On 05/12/2018 08:41, Jan Beulich wrote:
>>>> On 04.12.18 at 22:35, <brian.wo...@amd.com> wrote:
>> The other thing I don't get is why advertise virtualized SSBD when the
>> guest setting it does nothing?  If ssbd_opt=true is set, as the code is
>> now, why even advertise it to the guest?  I'd suggest either allowing
>> the guest to turn it off or not advertise it at all (when ssbd_opt =
>> true).
> I think it's better to advertise the feature nevertheless: Otherwise
> the guest might either try some other way of mitigating the
> (believed) vulnerability, or it may report in its logs that it's vulnerable
> (without mitigation) when it really isn't.

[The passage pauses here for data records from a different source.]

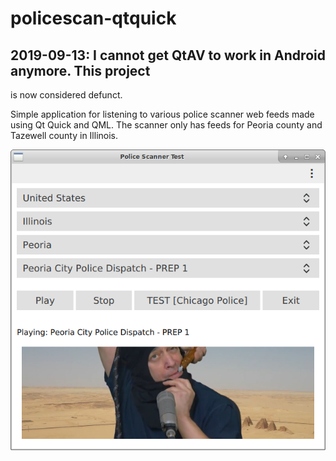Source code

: # policescan-qtquick

## 2019-09-13: I cannot get QtAV to work in Android anymore. This project 
is now considered defunct.

Simple application for listening to various police scanner web feeds made using
Qt Quick and QML. The scanner only has feeds for Peoria county and Tazewell
county in Illinois.

![Police Scan Preview](https://raw.githubusercontent.com/Ryochan7/policescan-qtquick/master/radioapp.png "Police Scan Preview")

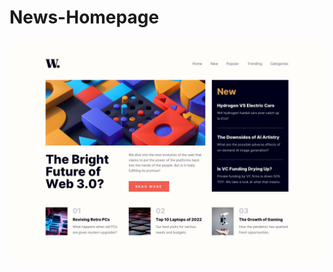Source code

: # News-Homepage

![news-homepage]( https://raw.githubusercontent.com/Oyabure-Zakari/news-homepage/refs/heads/main/design/desktop-design.jpg)
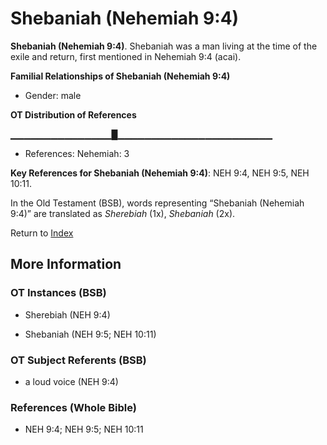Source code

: # Shebaniah (Nehemiah 9:4)
**Shebaniah (Nehemiah 9:4)**. 
Shebaniah was a man living at the time of the exile and return, first mentioned in Nehemiah 9:4 (acai). 




**Familial Relationships of Shebaniah (Nehemiah 9:4)**


* Gender: male


**OT Distribution of References**

▁▁▁▁▁▁▁▁▁▁▁▁▁▁▁█▁▁▁▁▁▁▁▁▁▁▁▁▁▁▁▁▁▁▁▁▁▁▁
* References: Nehemiah: 3



**Key References for Shebaniah (Nehemiah 9:4)**: 
NEH 9:4, NEH 9:5, NEH 10:11. 


In the Old Testament (BSB), words representing “Shebaniah (Nehemiah 9:4)” are translated as 
*Sherebiah* (1x), *Shebaniah* (2x). 




Return to [Index](00-Index.md)

## More Information

### OT Instances (BSB)

* Sherebiah (NEH 9:4)

* Shebaniah (NEH 9:5; NEH 10:11)



### OT Subject Referents (BSB)

* a loud voice (NEH 9:4)



### References (Whole Bible)

* NEH 9:4; NEH 9:5; NEH 10:11



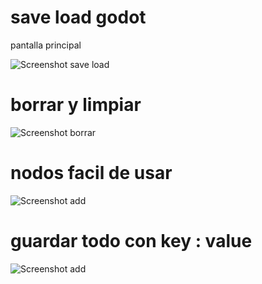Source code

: # save load godot

pantalla principal


![Screenshot save load](https://github.com/emagood/save-load-godot/blob/main/captura/Capturajuhjuj.PNG)

# borrar y limpiar 

![Screenshot borrar](https://github.com/emagood/save-load-godot/blob/main/captura/borrado.PNG)


# nodos facil de usar 

![Screenshot add ](https://github.com/emagood/save-load-godot/blob/main/captura/Captura.PNG)

# guardar todo con key : value 

![Screenshot add ](https://github.com/emagood/save-load-godot/blob/main/captura/nueva%20key.PNG)
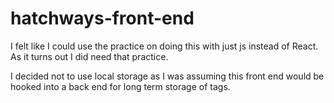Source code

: # hatchways-front-end

I felt like I could use the practice on doing this with just js instead of React. As it turns out I did need that practice.

I decided not to use local storage as I was assuming this front end would be hooked into a back end for long term storage of tags.
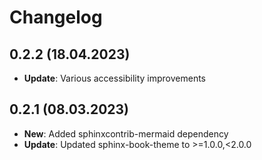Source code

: # Changelog

## 0.2.2 (18.04.2023)

* **Update**: Various accessibility improvements

## 0.2.1 (08.03.2023)

* **New**: Added sphinxcontrib-mermaid dependency
* **Update**: Updated sphinx-book-theme to >=1.0.0,<2.0.0
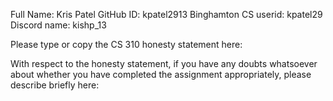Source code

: Full Name: Kris Patel
GitHub ID: kpatel2913
Binghamton CS userid: kpatel29
Discord name: kishp_13

Please type or copy the CS 310 honesty statement here:

With respect to the honesty statement, if you have any doubts whatsoever 
about whether you have completed the assignment appropriately, 
please describe briefly here:

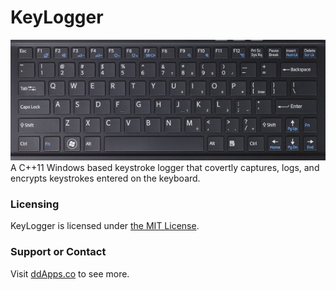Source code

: # KeyLogger
![](/art/keyboard.png?raw=true)
A C++11 Windows based keystroke logger that covertly captures, logs, and encrypts keystrokes entered on the keyboard.

### Licensing
KeyLogger is licensed under [the MIT License](https://github.com/duliodenis/keylogger/blob/master/LICENSE).  

### Support or Contact
Visit [ddApps.co](http://ddapps.co) to see more.
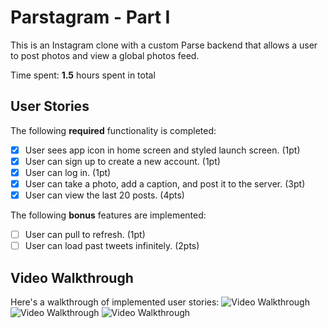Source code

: # Parstagram - Part I

This is an Instagram clone with a custom Parse backend that allows a user to post photos and view a global photos feed.

Time spent: **1.5** hours spent in total

## User Stories

The following **required** functionality is completed:

- [X] User sees app icon in home screen and styled launch screen. (1pt)
- [X] User can sign up to create a new account. (1pt)
- [X] User can log in. (1pt)
- [X] User can take a photo, add a caption, and post it to the server. (3pt)
- [X] User can view the last 20 posts. (4pts)

The following **bonus** features are implemented:

- [ ] User can pull to refresh. (1pt)
- [ ] User can load past tweets infinitely. (2pts)

## Video Walkthrough

Here's a walkthrough of implemented user stories:
<img src='https://i.imgur.com/a6fj4ri.gif' title='Video Walkthrough' width='' alt='Video Walkthrough' />
<img src='https://i.imgur.com/6ALL0IC.gif' title='Video Walkthrough' width='' alt='Video Walkthrough' />
<img src='https://i.imgur.com/YY1pIXD.gif' title='Video Walkthrough' width='' alt='Video Walkthrough' />
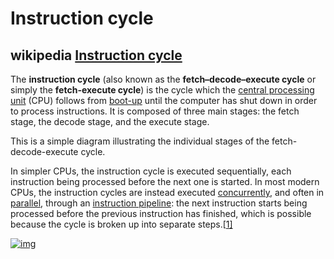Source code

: # Instruction cycle



## wikipedia [Instruction cycle](https://en.wikipedia.org/wiki/Instruction_cycle)

The **instruction cycle** (also known as the **fetch–decode–execute cycle** or simply the **fetch-execute cycle**) is the cycle which the [central processing unit](https://en.wikipedia.org/wiki/Central_processing_unit) (CPU) follows from [boot-up](https://en.wikipedia.org/wiki/Booting) until the computer has shut down in order to process instructions. It is composed of three main stages: the fetch stage, the decode stage, and the execute stage.




This is a simple diagram illustrating the individual stages of the fetch-decode-execute cycle.

In simpler CPUs, the instruction cycle is executed sequentially, each instruction being processed before the next one is started. In most modern CPUs, the instruction cycles are instead executed [concurrently](https://en.wikipedia.org/wiki/Concurrent_computing), and often in [parallel](https://en.wikipedia.org/wiki/Parallel_computing), through an [instruction pipeline](https://en.wikipedia.org/wiki/Instruction_pipeline): the next instruction starts being processed before the previous instruction has finished, which is possible because the cycle is broken up into separate steps.[[1\]](https://en.wikipedia.org/wiki/Instruction_cycle#cite_note-1)

[![img](https://upload.wikimedia.org/wikipedia/commons/thumb/d/de/Fetch-Decode-Execute_Cycle.png/220px-Fetch-Decode-Execute_Cycle.png)](https://en.wikipedia.org/wiki/File:Fetch-Decode-Execute_Cycle.png)
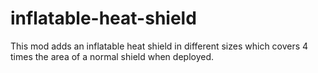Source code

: # inflatable-heat-shield
This mod adds an inflatable heat shield in different sizes which covers 4 times the area of ​​a normal shield when deployed.
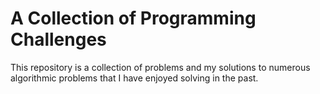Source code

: # A Collection of Programming Challenges

This repository is a collection of problems and my solutions to numerous algorithmic problems that I have enjoyed solving in the past.
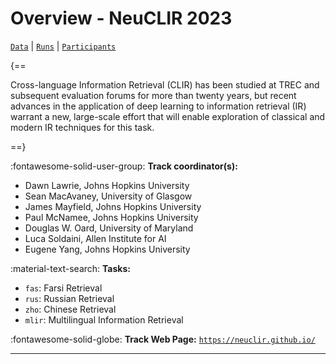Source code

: # Overview - NeuCLIR 2023

[`Data`](./data.md) | [`Runs`](./runs.md) | [`Participants`](./participants.md)

{==

Cross-language Information Retrieval (CLIR) has been studied at TREC and subsequent evaluation forums for more than twenty years, but recent advances in the application of deep learning to information retrieval (IR) warrant a new, large-scale effort that will enable exploration of classical and modern IR techniques for this task.

==}

:fontawesome-solid-user-group: **Track coordinator(s):**

- Dawn Lawrie, Johns Hopkins University 
- Sean MacAvaney, University of Glasgow 
- James Mayfield, Johns Hopkins University 
- Paul McNamee, Johns Hopkins University 
- Douglas W. Oard, University of Maryland 
- Luca Soldaini, Allen Institute for AI 
- Eugene Yang, Johns Hopkins University 

:material-text-search: **Tasks:**

- `fas`: Farsi Retrieval 
- `rus`: Russian Retrieval 
- `zho`: Chinese Retrieval 
- `mlir`: Multilingual Information Retrieval 

:fontawesome-solid-globe: **Track Web Page:** [`https://neuclir.github.io/`](https://neuclir.github.io/) 

---

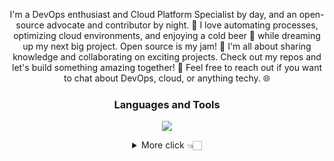 
<p align="center">I'm a DevOps enthusiast and Cloud Platform Specialist by day, and an open-source advocate and contributor by night. 🌙 I love automating processes, optimizing cloud environments, and enjoying a cold beer 🍺 while dreaming up my next big project. Open source is my jam! 🎵 I'm all about sharing knowledge and collaborating on exciting projects. Check out my repos and let's build something amazing together! 🚀 Feel free to reach out if you want to chat about DevOps, cloud, or anything techy. 🌐

</p>





<h3 align="center">Languages and Tools</h3>
<p align="center">
    <img src="https://skillicons.dev/icons?i=go,js,ts,react,nextjs,nodejs,postgres,mongodb,mysql,docker,kubernetes,linux,git&perline=14" />
 </p>


 
<details align="center">
  <summary>More click 👈🏻</summary>
  <p>&nbsp;<img align="center" src="https://github-readme-stats.vercel.app/api?username=alicangunduz&show_icons=true&locale=en" alt="alicangunduz" /></p>

<p><img align="center" src="https://github-readme-streak-stats.herokuapp.com/?user=alicangunduz&" alt="alicangunduz" /></p>

<p align="center"> <img src="https://komarev.com/ghpvc/?username=alicangunduz&label=Profile%20views&color=0e75b6&style=flat" alt="alicangunduz" /> </p>

</details>



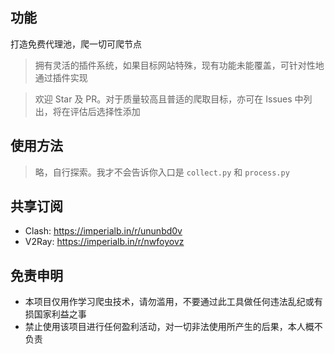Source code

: <!--
 * @Author: wzdnzd
 * @Date: 2022-03-06 14:51:29
 * @Description: 
 * Copyright (c) 2022 by wzdnzd, All Rights Reserved.
-->

## 功能
打造免费代理池，爬一切可爬节点
> 拥有灵活的插件系统，如果目标网站特殊，现有功能未能覆盖，可针对性地通过插件实现

> 欢迎 Star 及 PR。对于质量较高且普适的爬取目标，亦可在 Issues 中列出，将在评估后选择性添加

## 使用方法
> 略，自行探索。我才不会告诉你入口是 `collect.py` 和 `process.py`

## 共享订阅
+ Clash: https://imperialb.in/r/ununbd0v
+ V2Ray: https://imperialb.in/r/nwfoyovz

## 免责申明
+ 本项目仅用作学习爬虫技术，请勿滥用，不要通过此工具做任何违法乱纪或有损国家利益之事
+ 禁止使用该项目进行任何盈利活动，对一切非法使用所产生的后果，本人概不负责
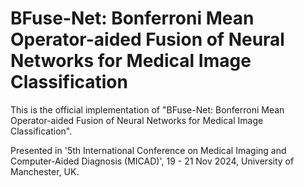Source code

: # BFuse-Net: Bonferroni Mean Operator-aided Fusion of Neural Networks for Medical Image Classification

This is the official implementation of "BFuse-Net: Bonferroni Mean Operator-aided Fusion of Neural Networks for Medical Image Classification".

Presented in '5th International Conference on Medical Imaging and Computer-Aided Diagnosis (MICAD)', 19 - 21 Nov 2024, University of Manchester, UK.




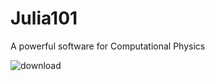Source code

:# Julia101
A powerful software for Computational Physics

![download](https://user-images.githubusercontent.com/99118678/180588076-1ada9f8f-68cf-4d5a-bc9d-59dc280cd335.png)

opt_ssbd=true is there for the truly paranoid, and noone uses it in
practice.  It is a substantial performance hit for a corner case which
doesn't really manifest in compiled code (Furthermore, it is a corner
case which is far harder to hit on AMD hardware, as memory operands with
the same base pointer are guaranteed not to speculatively pass).  JIT'ed
environments are the ones at risk, and that is why there is a prctl()
for fine grained control.

The ~100% common case is opt_ssbd=0 from the host administrators point
of view, spec_store_bypass_disable=prctl (seriously - when did cmdline
options turn into essays?) from the guest kernel's point of view, and
certain processes specifically opting into SSBD via prctl().

However, we need MSR_VIRT_SPEC_CTRL to function correctly even when it
doesn't have an effect in hardware.

One contrived scenario is when a customer has opt_ssbd=0 on one server,
and opt_ssbd=1 on the other, and wants VMs to migrate between the two.

A more realistic scenario is when a customer has purchased some Rome
hardware, and wants to upgrade their systems.  They will want to migrate
their VMs onto newer hardware, which will involve keeping the
guest-visible MSR_VIRT_SPEC_CTRL working as before.

Hopefully I'll have default-vs-max CPUID policies working by that point,
at which the default policy on Rome should have MSR_SPEC_CTRL, and the
max policy have both MSR_SPEC_CTRL and MSR_VIRT_SPEC_CTRL, so we can
safely migrate in VMs which are using it, but not offer it by default.